▸ **How to complete this task**: Reproduce, from the line containing "- Gangbang fantasy" to the last line of the material, every line exactly.

■ ■ ■ ■

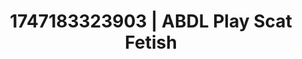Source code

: ---
categories:
- Mindful JOI
- Softcore narrative
- Gangbang fantasy
- Wrestling domination
- Close contact
image: /assets/images/1747183323903.webp
layout: post
seo:
  description: Featured content with high-quality Scat Fetish, ABDL Play. HD images
    available.
  keywords: Scat Fetish, ABDL Play
  og_image: /assets/images/1747183323903.webp
  schema_type: VisualArtwork
tags:
- ABDL Play
- '#1747183323903'
- Scat Fetish
title: 1747183323903 | ABDL Play Scat Fetish
---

■ ■ ■ ■

▸ **Response to the task**:
- Gangbang fantasy
- Wrestling domination
- Close contact
image: /assets/images/1747183323903.webp
layout: post
seo:
  description: Featured content with high-quality Scat Fetish, ABDL Play. HD images
    available.
  keywords: Scat Fetish, ABDL Play
  og_image: /assets/images/1747183323903.webp
  schema_type: VisualArtwork
tags:
- ABDL Play
- '#1747183323903'
- Scat Fetish
title: 1747183323903 | ABDL Play Scat Fetish
---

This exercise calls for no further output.